WHAT THE TASK ASKS:
From the data underneath, reproduce exactly the stretch that begins at the line with "During a time-traveling" and ends after the line with "In a virtual reality game, rocketraccoon".

DATA EXTRACTS:

━━━━━━━━

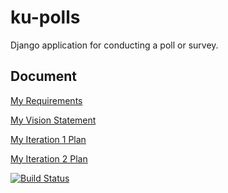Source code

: # ku-polls
Django application for conducting a poll or survey.

## Document
[My Requirements](../../wiki/Requirements)

[My Vision Statement](../../wiki/Vision%20Statement)

[My Iteration 1 Plan](../../wiki/Iteration%201%20Plan)

[My Iteration 2 Plan](../../wiki/Iteration%202%20Plan)

[![Build Status](https://travis-ci.com/github/Chayapol-c/ku-polls.svg?branch=master)](https://travis-ci.com/github/Chayapol-c/ku-polls)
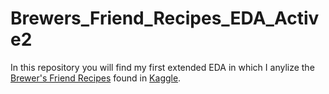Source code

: # Brewers_Friend_Recipes_EDA_Active2
In this repository you will find my first extended EDA in which I anylize the [Brewer's Friend Recipes](https://www.brewersfriend.com/search/) found in [Kaggle](https://www.kaggle.com/jtrofe/beer-recipes).
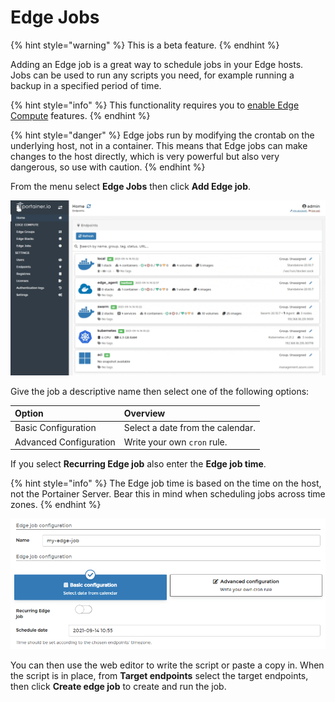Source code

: # Edge Jobs

{% hint style="warning" %}
This is a beta feature.
{% endhint %}

Adding an Edge job is a great way to schedule jobs in your Edge hosts. Jobs can be used to run any scripts you need, for example running a backup in a specified period of time.

{% hint style="info" %}
This functionality requires you to [enable Edge Compute](../../admin/settings/#edge-compute) features.
{% endhint %}

{% hint style="danger" %}
Edge jobs run by modifying the crontab on the underlying host, not in a container. This means that Edge jobs can make changes to the host directly, which is very powerful but also very dangerous, so use with caution.
{% endhint %}

From the menu select **Edge Jobs** then click **Add Edge job**.

![](../../.gitbook/assets/be-edge-jobs-1.gif)

Give the job a descriptive name then select one of the following options:

| Option | Overview |
| :--- | :--- |
| Basic Configuration | Select a date from the calendar. |
| Advanced Configuration | Write your own `cron` rule. |

If you select **Recurring Edge job** also enter the **Edge job time**.

{% hint style="info" %}
The Edge job time is based on the time on the host, not the Portainer Server. Bear this in mind when scheduling jobs across time zones.
{% endhint %}

![](../../.gitbook/assets/edge-jobs-2.png)

You can then use the web editor to write the script or paste a copy in. When the script is in place, from **Target endpoints** select the target endpoints, then click **Create edge job** to create and run the job.

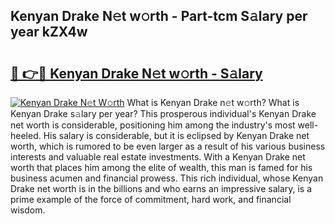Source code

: ## Kenyan Drake N𝚎t w𝚘rth - Part-tcm S𝚊lary per year kZX4w

# <h2><a href="http://gc0m7k2.nevu.top/?p=Kenyan+Drake">🔗 👉🔴 Kenyan Drake N𝚎t w𝚘rth - S𝚊lary</a></h2>

[![Kenyan Drake N𝚎t W𝚘rth](https://i.imgur.com/Oavwk0R.jpeg)](http://gc0m7k2.nevu.top/?p=Kenyan+Drake)
What is Kenyan Drake n𝚎t w𝚘rth? What is Kenyan Drake s𝚊lary per year?
This prosperous individual's Kenyan Drake net worth is considerable, positioning him among the industry's most well-heeled. His salary is considerable, but it is eclipsed by Kenyan Drake net worth, which is rumored to be even larger as a result of his various business interests and valuable real estate investments. With a Kenyan Drake net worth that places him among the elite of wealth, this man is famed for his business acumen and financial prowess. This rich individual, whose Kenyan Drake net worth is in the billions and who earns an impressive salary, is a prime example of the force of commitment, hard work, and financial wisdom.
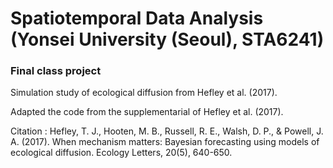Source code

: # Spatiotemporal Data Analysis (Yonsei University (Seoul), STA6241)

### Final class project

Simulation study of ecological diffusion from Hefley et al. (2017).

Adapted the code from the supplementarial of Hefley et al. (2017).

Citation : Hefley, T. J., Hooten, M. B., Russell, R. E., Walsh, D. P., & Powell, J. A. (2017). When mechanism matters: Bayesian forecasting using models of ecological diffusion. Ecology Letters, 20(5), 640-650.
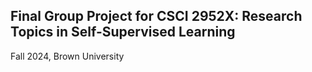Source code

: ## Final Group Project for CSCI 2952X: Research Topics in Self-Supervised Learning
Fall 2024, Brown University

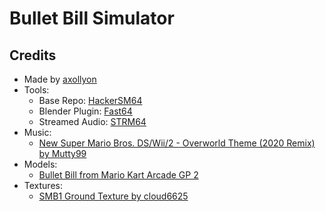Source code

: # Bullet Bill Simulator

## Credits
* Made by [axollyon](https://www.axollyon.com/)
* Tools:
    - Base Repo: [HackerSM64](https://github.com/HackerN64/HackerSM64)
    - Blender Plugin: [Fast64](https://github.com/Fast-64/fast64/)
    - Streamed Audio: [STRM64](https://github.com/gheskett/STRM64)
* Music:
    - [New Super Mario Bros. DS/Wii/2 - Overworld Theme (2020 Remix) by Mutty99](https://www.youtube.com/watch?v=pLEOjxvXW3E)
* Models:
    - [Bullet Bill from Mario Kart Arcade GP 2](https://www.models-resource.com/arcade/mariokartarcadegp2/model/16279/)
* Textures:
    - [SMB1 Ground Texture by cloud6625](https://www.deviantart.com/cloud6625/art/Super-Mario-Bros-HD-Ground-Block-Comparison-459590270)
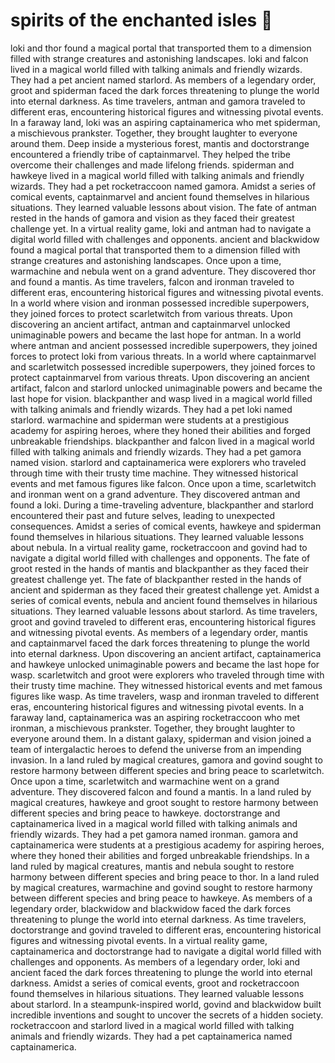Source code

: # spirits of the enchanted isles :birthday: 

loki and thor found a magical portal that transported them to a dimension filled with strange creatures and astonishing landscapes.
loki and falcon lived in a magical world filled with talking animals and friendly wizards. They had a pet ancient named starlord.
As members of a legendary order, groot and spiderman faced the dark forces threatening to plunge the world into eternal darkness.
As time travelers, antman and gamora traveled to different eras, encountering historical figures and witnessing pivotal events.
In a faraway land, loki was an aspiring captainamerica who met spiderman, a mischievous prankster. Together, they brought laughter to everyone around them.
Deep inside a mysterious forest, mantis and doctorstrange encountered a friendly tribe of captainmarvel. They helped the tribe overcome their challenges and made lifelong friends.
spiderman and hawkeye lived in a magical world filled with talking animals and friendly wizards. They had a pet rocketraccoon named gamora.
Amidst a series of comical events, captainmarvel and ancient found themselves in hilarious situations. They learned valuable lessons about vision.
The fate of antman rested in the hands of gamora and vision as they faced their greatest challenge yet.
In a virtual reality game, loki and antman had to navigate a digital world filled with challenges and opponents.
ancient and blackwidow found a magical portal that transported them to a dimension filled with strange creatures and astonishing landscapes.
Once upon a time, warmachine and nebula went on a grand adventure. They discovered thor and found a mantis.
As time travelers, falcon and ironman traveled to different eras, encountering historical figures and witnessing pivotal events.
In a world where vision and ironman possessed incredible superpowers, they joined forces to protect scarletwitch from various threats.
Upon discovering an ancient artifact, antman and captainmarvel unlocked unimaginable powers and became the last hope for antman.
In a world where antman and ancient possessed incredible superpowers, they joined forces to protect loki from various threats.
In a world where captainmarvel and scarletwitch possessed incredible superpowers, they joined forces to protect captainmarvel from various threats.
Upon discovering an ancient artifact, falcon and starlord unlocked unimaginable powers and became the last hope for vision.
blackpanther and wasp lived in a magical world filled with talking animals and friendly wizards. They had a pet loki named starlord.
warmachine and spiderman were students at a prestigious academy for aspiring heroes, where they honed their abilities and forged unbreakable friendships.
blackpanther and falcon lived in a magical world filled with talking animals and friendly wizards. They had a pet gamora named vision.
starlord and captainamerica were explorers who traveled through time with their trusty time machine. They witnessed historical events and met famous figures like falcon.
Once upon a time, scarletwitch and ironman went on a grand adventure. They discovered antman and found a loki.
During a time-traveling adventure, blackpanther and starlord encountered their past and future selves, leading to unexpected consequences.
Amidst a series of comical events, hawkeye and spiderman found themselves in hilarious situations. They learned valuable lessons about nebula.
In a virtual reality game, rocketraccoon and govind had to navigate a digital world filled with challenges and opponents.
The fate of groot rested in the hands of mantis and blackpanther as they faced their greatest challenge yet.
The fate of blackpanther rested in the hands of ancient and spiderman as they faced their greatest challenge yet.
Amidst a series of comical events, nebula and ancient found themselves in hilarious situations. They learned valuable lessons about starlord.
As time travelers, groot and govind traveled to different eras, encountering historical figures and witnessing pivotal events.
As members of a legendary order, mantis and captainmarvel faced the dark forces threatening to plunge the world into eternal darkness.
Upon discovering an ancient artifact, captainamerica and hawkeye unlocked unimaginable powers and became the last hope for wasp.
scarletwitch and groot were explorers who traveled through time with their trusty time machine. They witnessed historical events and met famous figures like wasp.
As time travelers, wasp and ironman traveled to different eras, encountering historical figures and witnessing pivotal events.
In a faraway land, captainamerica was an aspiring rocketraccoon who met ironman, a mischievous prankster. Together, they brought laughter to everyone around them.
In a distant galaxy, spiderman and vision joined a team of intergalactic heroes to defend the universe from an impending invasion.
In a land ruled by magical creatures, gamora and govind sought to restore harmony between different species and bring peace to scarletwitch.
Once upon a time, scarletwitch and warmachine went on a grand adventure. They discovered falcon and found a mantis.
In a land ruled by magical creatures, hawkeye and groot sought to restore harmony between different species and bring peace to hawkeye.
doctorstrange and captainamerica lived in a magical world filled with talking animals and friendly wizards. They had a pet gamora named ironman.
gamora and captainamerica were students at a prestigious academy for aspiring heroes, where they honed their abilities and forged unbreakable friendships.
In a land ruled by magical creatures, mantis and nebula sought to restore harmony between different species and bring peace to thor.
In a land ruled by magical creatures, warmachine and govind sought to restore harmony between different species and bring peace to hawkeye.
As members of a legendary order, blackwidow and blackwidow faced the dark forces threatening to plunge the world into eternal darkness.
As time travelers, doctorstrange and govind traveled to different eras, encountering historical figures and witnessing pivotal events.
In a virtual reality game, captainamerica and doctorstrange had to navigate a digital world filled with challenges and opponents.
As members of a legendary order, loki and ancient faced the dark forces threatening to plunge the world into eternal darkness.
Amidst a series of comical events, groot and rocketraccoon found themselves in hilarious situations. They learned valuable lessons about starlord.
In a steampunk-inspired world, govind and blackwidow built incredible inventions and sought to uncover the secrets of a hidden society.
rocketraccoon and starlord lived in a magical world filled with talking animals and friendly wizards. They had a pet captainamerica named captainamerica.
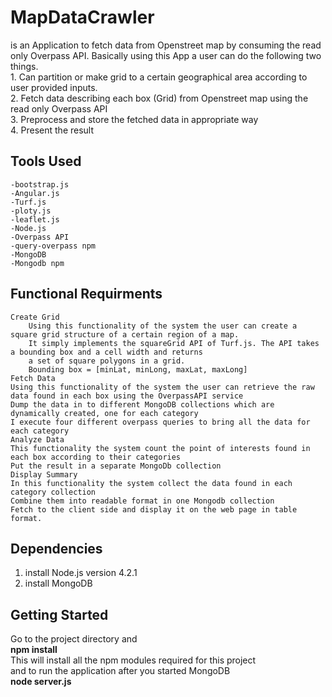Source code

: # MapDataCrawler
is an Application to fetch data from Openstreet map by consuming the read only Overpass API. Basically using this App a user can do the following two things.  
    1. Can partition or make grid to a certain geographical area according to user provided inputs.  
    2. Fetch data describing each box (Grid) from Openstreet map using the read only Overpass API  
    3. Preprocess and store the fetched data in appropriate way  
    4. Present the result  
## Tools Used
    -bootstrap.js
    -Angular.js
    -Turf.js
    -ploty.js
    -leaflet.js
    -Node.js  
    -Overpass API  
    -query-overpass npm
    -MongoDB  
    -Mongodb npm
## Functional Requirments
    Create Grid    
        Using this functionality of the system the user can create a square grid structure of a certain region of a map.  
        It simply implements the squareGrid API of Turf.js. The API takes a bounding box and a cell width and returns  
        a set of square polygons in a grid.
        Bounding box = [minLat, minLong, maxLat, maxLong]
    Fetch Data  
    Using this functionality of the system the user can retrieve the raw data found in each box using the OverpassAPI service  
    Dump the data in to different MongoDB collections which are dynamically created, one for each category  
    I execute four different overpass queries to bring all the data for each category
    Analyze Data  
    This functionality the system count the point of interests found in each box according to their categories   
    Put the result in a separate MongoDb collection  
    Display Summary  
    In this functionality the system collect the data found in each category collection  
    Combine them into readable format in one Mongodb collection  
    Fetch to the client side and display it on the web page in table format.  
## Dependencies  
  1. install Node.js version 4.2.1   
  2. install MongoDB  
  
## Getting Started  
  Go to the project directory and  
      **npm install**  
  This will install all the npm modules required for this project  
  and to run the application after you started MongoDB  
      **node server.js**  
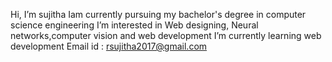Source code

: Hi, I’m sujitha
Iam currently pursuing my bachelor's degree in computer science engineering
I’m interested in Web designing, Neural networks,computer vision and web development
I’m currently learning web development
Email id : rsujitha2017@gmail.com
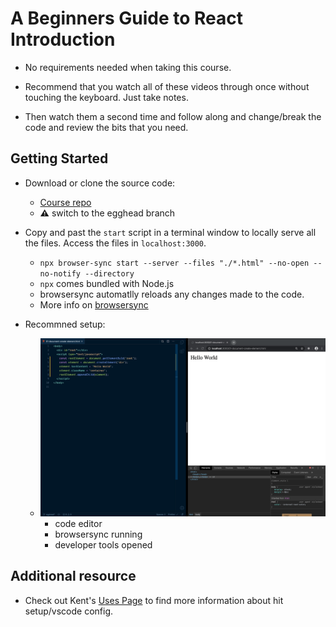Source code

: # A Beginners Guide to React Introduction

- No requirements needed when taking this course.

- Recommend that you watch all of these videos through once without touching the keyboard. Just take notes.

- Then watch them a second time and follow along and change/break the code and review the bits that you need.

## Getting Started

- Download or clone the source code:

  - [Course repo](https://github.com/kentcdodds/beginners-guide-to-react/tree/egghead)
  - **⚠** switch to the egghead branch

- Copy and past the `start` script in a terminal window to locally serve all the files. Access the files in `localhost:3000`.

  - `npx browser-sync start --server --files "./*.html" --no-open --no-notify --directory`
  - `npx` comes bundled with Node.js
  - browsersync automatlly reloads any changes made to the code.
  - More info on [browsersync](https://github.com/wesbos/browser-sync-remote-example)

- Recommned setup:
  - ![img](/images/setup.png)
    - code editor
    - browsersync running
    - developer tools opened

## Additional resource

- Check out Kent's [Uses Page](https://kentcdodds.com/uses/) to find more information about hit setup/vscode config.
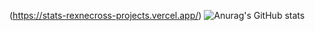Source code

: 
(https://stats-rexnecross-projects.vercel.app/)
![Anurag's GitHub stats](https://stats-rexnecross-projects.vercel.app//api?username=anuraghazra&hide=contribs,prs)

━━━━━━━━

RESPONSE AREA:
During a time-traveling adventure, blackpanther and starlord encountered their past and future selves, leading to unexpected consequences.
Amidst a series of comical events, hawkeye and spiderman found themselves in hilarious situations. They learned valuable lessons about nebula.
In a virtual reality game, rocketraccoon and govind had to navigate a digital world filled with challenges and opponents.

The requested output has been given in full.